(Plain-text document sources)
________
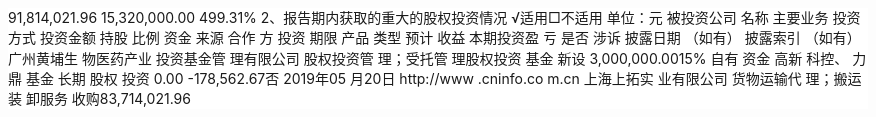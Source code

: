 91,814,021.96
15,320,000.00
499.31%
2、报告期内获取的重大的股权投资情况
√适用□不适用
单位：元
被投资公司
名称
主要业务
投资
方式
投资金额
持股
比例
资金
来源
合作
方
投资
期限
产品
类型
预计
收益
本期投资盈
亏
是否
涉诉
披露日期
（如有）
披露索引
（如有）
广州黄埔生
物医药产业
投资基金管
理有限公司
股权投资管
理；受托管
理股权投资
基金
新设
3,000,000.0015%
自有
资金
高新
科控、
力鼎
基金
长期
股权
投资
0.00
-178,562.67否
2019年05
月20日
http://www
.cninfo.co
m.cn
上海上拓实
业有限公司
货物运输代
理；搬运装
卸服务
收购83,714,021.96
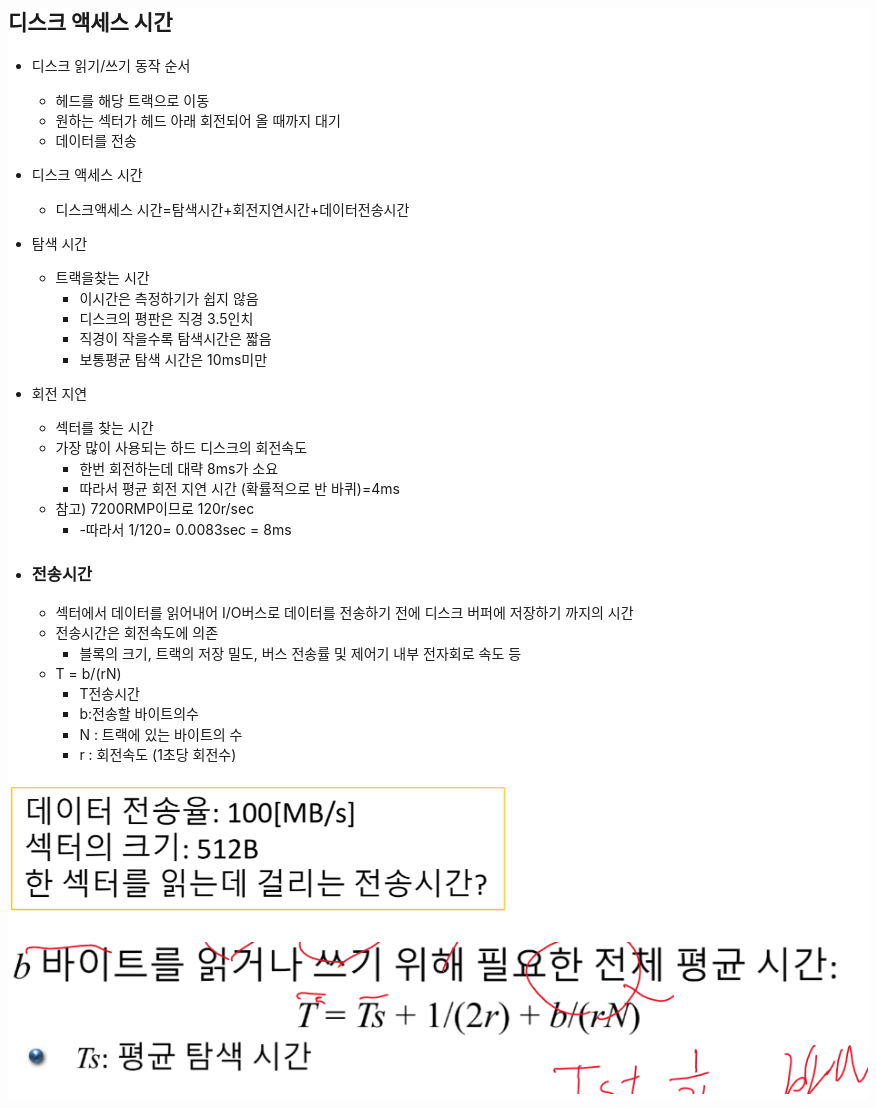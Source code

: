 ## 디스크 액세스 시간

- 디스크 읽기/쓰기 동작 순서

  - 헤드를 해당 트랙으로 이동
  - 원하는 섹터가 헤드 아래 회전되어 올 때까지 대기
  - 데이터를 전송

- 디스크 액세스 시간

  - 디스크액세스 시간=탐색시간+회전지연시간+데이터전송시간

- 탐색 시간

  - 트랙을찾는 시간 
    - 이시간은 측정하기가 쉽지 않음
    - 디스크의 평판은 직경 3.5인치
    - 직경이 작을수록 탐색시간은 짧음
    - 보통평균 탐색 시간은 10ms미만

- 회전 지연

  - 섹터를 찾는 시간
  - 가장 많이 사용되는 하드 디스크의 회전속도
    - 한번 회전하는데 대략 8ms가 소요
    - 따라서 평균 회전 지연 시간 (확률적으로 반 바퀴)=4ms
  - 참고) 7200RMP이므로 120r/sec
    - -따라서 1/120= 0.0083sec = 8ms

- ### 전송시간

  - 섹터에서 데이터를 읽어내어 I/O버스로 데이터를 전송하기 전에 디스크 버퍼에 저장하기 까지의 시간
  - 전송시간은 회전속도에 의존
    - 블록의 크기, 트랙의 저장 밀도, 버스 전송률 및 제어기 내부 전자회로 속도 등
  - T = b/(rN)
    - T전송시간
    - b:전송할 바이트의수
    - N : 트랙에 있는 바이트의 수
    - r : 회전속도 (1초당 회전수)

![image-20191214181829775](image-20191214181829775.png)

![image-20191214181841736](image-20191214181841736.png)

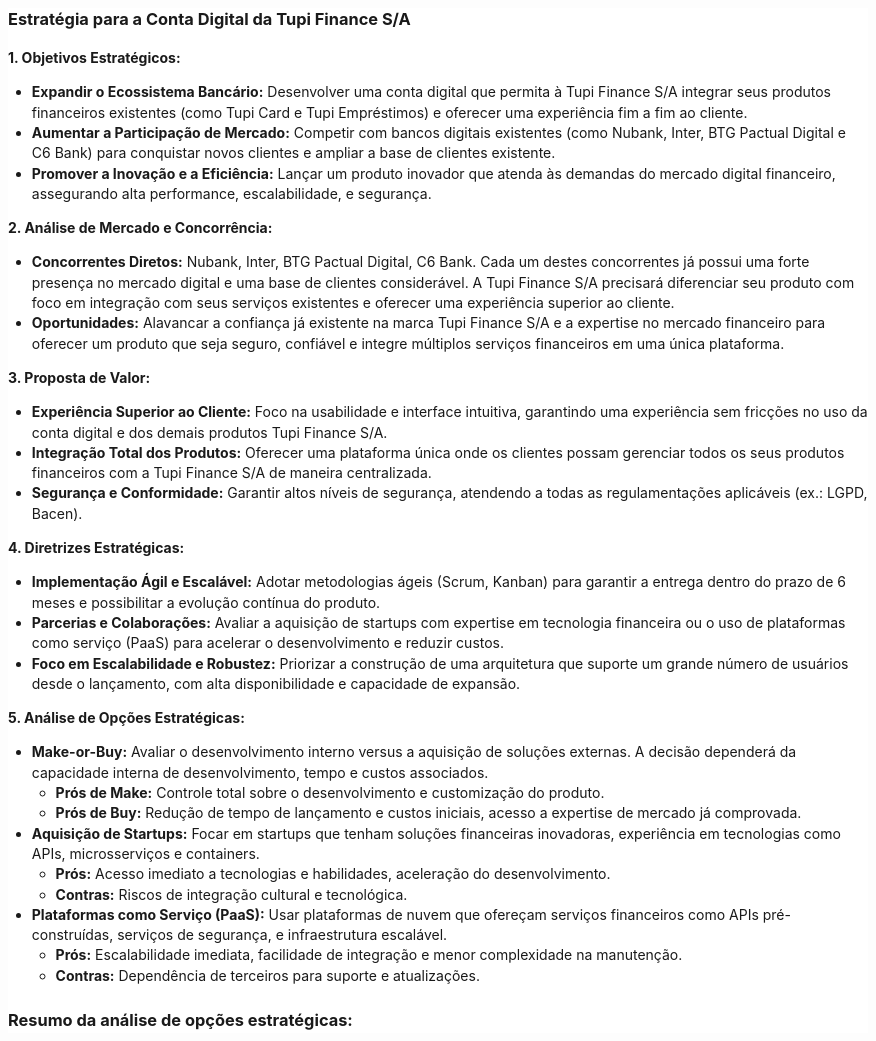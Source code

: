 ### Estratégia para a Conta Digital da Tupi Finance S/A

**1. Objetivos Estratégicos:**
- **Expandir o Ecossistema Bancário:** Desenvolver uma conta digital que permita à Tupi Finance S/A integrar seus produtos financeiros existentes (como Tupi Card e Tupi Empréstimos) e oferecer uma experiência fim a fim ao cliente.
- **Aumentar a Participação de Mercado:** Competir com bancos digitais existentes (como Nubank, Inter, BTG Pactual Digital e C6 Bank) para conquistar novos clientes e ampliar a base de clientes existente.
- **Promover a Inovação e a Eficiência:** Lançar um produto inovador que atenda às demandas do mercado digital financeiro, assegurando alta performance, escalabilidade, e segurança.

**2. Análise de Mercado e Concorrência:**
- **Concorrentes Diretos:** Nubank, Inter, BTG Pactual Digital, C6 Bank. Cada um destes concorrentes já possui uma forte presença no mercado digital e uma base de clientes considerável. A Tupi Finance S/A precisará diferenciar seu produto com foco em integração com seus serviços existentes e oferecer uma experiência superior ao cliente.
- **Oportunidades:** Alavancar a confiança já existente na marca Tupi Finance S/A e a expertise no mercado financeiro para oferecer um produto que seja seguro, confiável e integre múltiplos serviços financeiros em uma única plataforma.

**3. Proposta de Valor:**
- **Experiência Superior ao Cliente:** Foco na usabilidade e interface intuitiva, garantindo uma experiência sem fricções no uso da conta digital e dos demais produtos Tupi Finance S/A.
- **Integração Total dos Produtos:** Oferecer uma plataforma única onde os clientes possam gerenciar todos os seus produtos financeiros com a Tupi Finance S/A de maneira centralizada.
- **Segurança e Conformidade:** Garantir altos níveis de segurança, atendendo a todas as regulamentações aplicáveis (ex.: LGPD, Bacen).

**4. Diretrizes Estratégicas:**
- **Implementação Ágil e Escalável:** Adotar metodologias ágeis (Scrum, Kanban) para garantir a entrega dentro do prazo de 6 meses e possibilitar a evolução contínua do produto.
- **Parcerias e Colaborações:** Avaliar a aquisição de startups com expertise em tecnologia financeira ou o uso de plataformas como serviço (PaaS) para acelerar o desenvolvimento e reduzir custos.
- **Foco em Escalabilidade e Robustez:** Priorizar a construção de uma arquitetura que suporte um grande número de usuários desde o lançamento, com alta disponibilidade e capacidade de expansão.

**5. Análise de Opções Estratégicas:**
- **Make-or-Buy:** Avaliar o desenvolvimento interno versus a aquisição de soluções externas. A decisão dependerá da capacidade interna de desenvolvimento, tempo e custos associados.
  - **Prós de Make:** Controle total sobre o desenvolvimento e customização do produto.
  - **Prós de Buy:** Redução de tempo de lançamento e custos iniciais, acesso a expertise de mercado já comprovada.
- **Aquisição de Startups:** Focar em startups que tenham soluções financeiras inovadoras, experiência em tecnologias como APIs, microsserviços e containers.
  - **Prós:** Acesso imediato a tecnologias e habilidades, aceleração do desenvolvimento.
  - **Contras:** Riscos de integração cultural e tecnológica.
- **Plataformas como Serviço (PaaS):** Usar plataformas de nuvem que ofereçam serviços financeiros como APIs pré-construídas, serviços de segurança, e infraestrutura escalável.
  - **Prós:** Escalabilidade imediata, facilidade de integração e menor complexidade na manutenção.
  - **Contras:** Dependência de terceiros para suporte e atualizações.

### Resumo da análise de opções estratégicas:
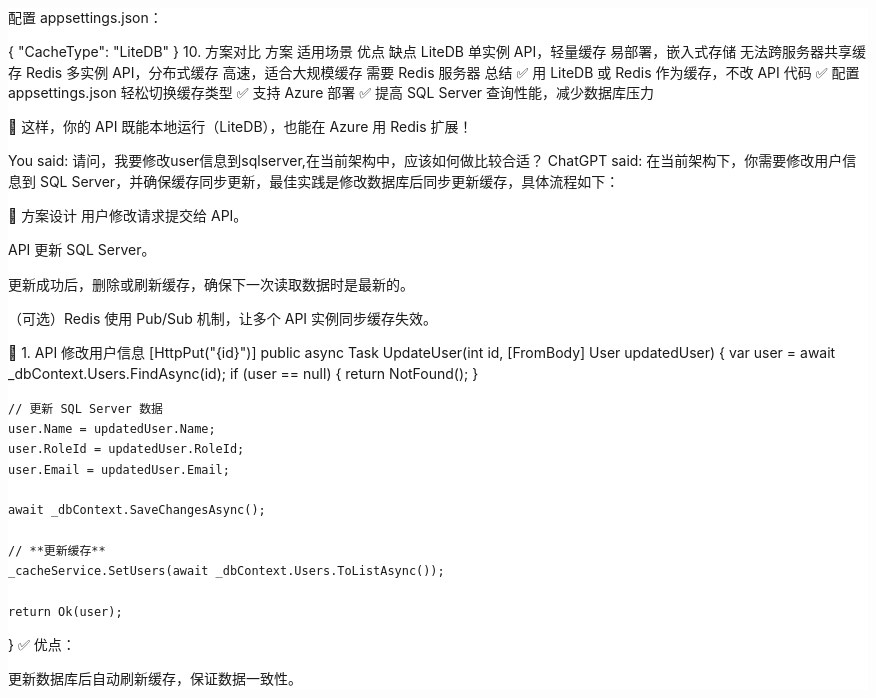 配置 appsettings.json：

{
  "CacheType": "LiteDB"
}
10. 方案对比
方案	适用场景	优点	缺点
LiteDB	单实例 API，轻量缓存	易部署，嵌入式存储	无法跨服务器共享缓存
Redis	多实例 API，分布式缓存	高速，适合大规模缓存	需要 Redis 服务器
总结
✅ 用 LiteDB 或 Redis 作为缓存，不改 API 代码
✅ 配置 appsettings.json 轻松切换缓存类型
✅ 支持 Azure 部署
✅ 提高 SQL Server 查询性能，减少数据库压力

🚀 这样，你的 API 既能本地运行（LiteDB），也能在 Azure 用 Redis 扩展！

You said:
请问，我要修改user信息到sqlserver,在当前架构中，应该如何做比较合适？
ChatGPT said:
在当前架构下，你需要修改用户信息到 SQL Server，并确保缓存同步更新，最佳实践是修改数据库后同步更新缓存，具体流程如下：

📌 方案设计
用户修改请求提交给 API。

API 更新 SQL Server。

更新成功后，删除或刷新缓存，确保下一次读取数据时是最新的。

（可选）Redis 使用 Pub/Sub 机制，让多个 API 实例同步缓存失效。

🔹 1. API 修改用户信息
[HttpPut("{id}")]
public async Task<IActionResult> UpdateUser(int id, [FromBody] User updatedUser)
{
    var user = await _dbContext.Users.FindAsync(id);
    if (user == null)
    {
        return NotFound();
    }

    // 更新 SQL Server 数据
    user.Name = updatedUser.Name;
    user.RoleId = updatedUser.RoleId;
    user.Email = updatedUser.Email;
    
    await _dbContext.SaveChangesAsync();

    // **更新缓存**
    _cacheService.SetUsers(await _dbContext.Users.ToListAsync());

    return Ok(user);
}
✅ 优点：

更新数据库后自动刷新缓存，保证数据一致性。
________
• [Requirement]: Look through the entries above and report each line where the string "Azure" occurs.

• [Result of this exercise]:
✅ 支持 Azure 部署
🚀 这样，你的 API 既能本地运行（LiteDB），也能在 Azure 用 Redis 扩展！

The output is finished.